**RECORDS PROVIDED:**
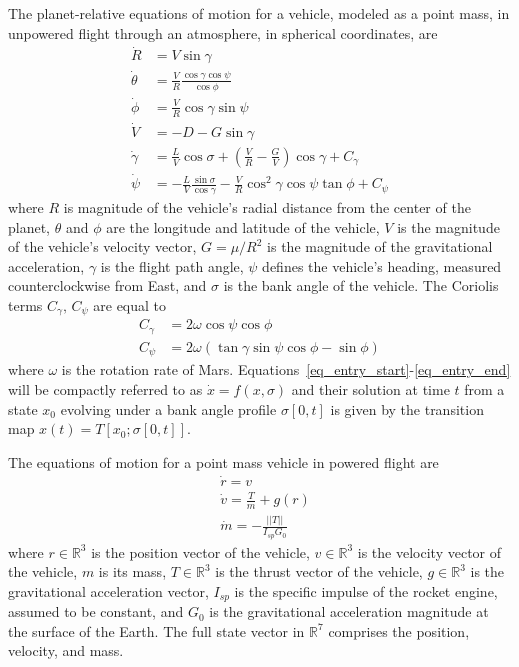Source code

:\documentclass[letterpaper, preprint, paper,11pt]{AAS}
\begin{document}
The planet-relative equations of motion for a vehicle, modeled as a point mass, in unpowered flight through an atmosphere, in spherical coordinates, are
\begin{align}
\dot{R} &= V\sin\gamma \label{eq_entry_start}\\
\dot{\theta} &= \frac{V}{R}\frac{\cos\gamma\cos\psi}{\cos\phi}\\
\dot{\phi} &= \frac{V}{R}\cos\gamma\sin\psi \\
\dot{V} &= -D - G\sin\gamma \\
\dot{\gamma} &= \frac{L}{V}\cos\sigma + (\frac{V}{R}-\frac{G}{V})\cos\gamma + C_{\gamma}\\
\dot{\psi} &= -\frac{L}{V}\frac{\sin\sigma}{\cos\gamma} - \frac{V}{R}\cos^2\gamma\cos\psi\tan\phi + C_{\psi}\label{eq_entry_end}
\end{align}
where $R$ is magnitude of the vehicle's radial distance from the center of the planet, $\theta$ and $\phi$ are the longitude and latitude of the vehicle, $V$ is the magnitude of the vehicle's velocity vector,  $G=\mu/R^2$ is the magnitude of the gravitational acceleration, $\gamma$ is the flight path angle, $\psi$ defines the vehicle's heading, measured counterclockwise from East, and $\sigma$ is the bank angle of the vehicle. The Coriolis terms $C_{\gamma},\,C_{\psi}$ are equal to
\begin{align}
C_{\gamma} &= 2\omega\cos\psi\cos\phi \\
C_{\psi} &= 2\omega(\tan\gamma\sin\psi\cos\phi-\sin\phi)
\end{align}
where $\omega$ is the rotation rate of Mars. Equations~\ref{eq_entry_start}-\ref{eq_entry_end} will be compactly referred to as $\dot{x} = f(x,\sigma)$ and their solution at time $t$ from a state $x_0$ evolving under a bank angle profile $\sigma[0,t]$ is given by the transition map $x(t) = T[x_0;\sigma[0,t]]$.

The equations of motion for a point mass vehicle in powered flight are
\begin{align}
&\dot{r} = v \label{eq_eom_srp} \\
&\dot{v} = \frac{T}{m} + g(r) \\
&\dot{m} = -\frac{||T||}{I_{sp}G_0} \label{eq_eom_srp_end}
\end{align}
where $r\in\mathbb{R}^3$ is the position vector of the vehicle, $v\in\mathbb{R}^3$ is the velocity vector of the vehicle, $m$ is its mass, $T\in\mathbb{R}^3$ is the thrust vector of the vehicle, $g\in\mathbb{R}^3$ is the gravitational acceleration vector, $I_{sp}$ is the specific impulse of the rocket engine, assumed to be constant, and $G_0$ is the gravitational acceleration magnitude at the surface of the Earth. The full state vector in $\mathbb{R}^7$ comprises the position, velocity, and mass. 
\end{document}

**EXERCISE DIRECTIONS:** Return the material word for word. Pictures are not part of the copy.

**WRITTEN SOLUTION:**
Source code

:\documentclass[letterpaper, preprint, paper,11pt]{AAS}
\begin{document}
The planet-relative equations of motion for a vehicle, modeled as a point mass, in unpowered flight through an atmosphere, in spherical coordinates, are
\begin{align}
\dot{R} &= V\sin\gamma \label{eq_entry_start}\\
\dot{\theta} &= \frac{V}{R}\frac{\cos\gamma\cos\psi}{\cos\phi}\\
\dot{\phi} &= \frac{V}{R}\cos\gamma\sin\psi \\
\dot{V} &= -D - G\sin\gamma \\
\dot{\gamma} &= \frac{L}{V}\cos\sigma + (\frac{V}{R}-\frac{G}{V})\cos\gamma + C_{\gamma}\\
\dot{\psi} &= -\frac{L}{V}\frac{\sin\sigma}{\cos\gamma} - \frac{V}{R}\cos^2\gamma\cos\psi\tan\phi + C_{\psi}\label{eq_entry_end}
\end{align}
where $R$ is magnitude of the vehicle's radial distance from the center of the planet, $\theta$ and $\phi$ are the longitude and latitude of the vehicle, $V$ is the magnitude of the vehicle's velocity vector,  $G=\mu/R^2$ is the magnitude of the gravitational acceleration, $\gamma$ is the flight path angle, $\psi$ defines the vehicle's heading, measured counterclockwise from East, and $\sigma$ is the bank angle of the vehicle. The Coriolis terms $C_{\gamma},\,C_{\psi}$ are equal to
\begin{align}
C_{\gamma} &= 2\omega\cos\psi\cos\phi \\
C_{\psi} &= 2\omega(\tan\gamma\sin\psi\cos\phi-\sin\phi)
\end{align}
where $\omega$ is the rotation rate of Mars. Equations~\ref{eq_entry_start}-\ref{eq_entry_end} will be compactly referred to as $\dot{x} = f(x,\sigma)$ and their solution at time $t$ from a state $x_0$ evolving under a bank angle profile $\sigma[0,t]$ is given by the transition map $x(t) = T[x_0;\sigma[0,t]]$.

The equations of motion for a point mass vehicle in powered flight are
\begin{align}
&\dot{r} = v \label{eq_eom_srp} \\
&\dot{v} = \frac{T}{m} + g(r) \\
&\dot{m} = -\frac{||T||}{I_{sp}G_0} \label{eq_eom_srp_end}
\end{align}
where $r\in\mathbb{R}^3$ is the position vector of the vehicle, $v\in\mathbb{R}^3$ is the velocity vector of the vehicle, $m$ is its mass, $T\in\mathbb{R}^3$ is the thrust vector of the vehicle, $g\in\mathbb{R}^3$ is the gravitational acceleration vector, $I_{sp}$ is the specific impulse of the rocket engine, assumed to be constant, and $G_0$ is the gravitational acceleration magnitude at the surface of the Earth. The full state vector in $\mathbb{R}^7$ comprises the position, velocity, and mass. 
\end{document}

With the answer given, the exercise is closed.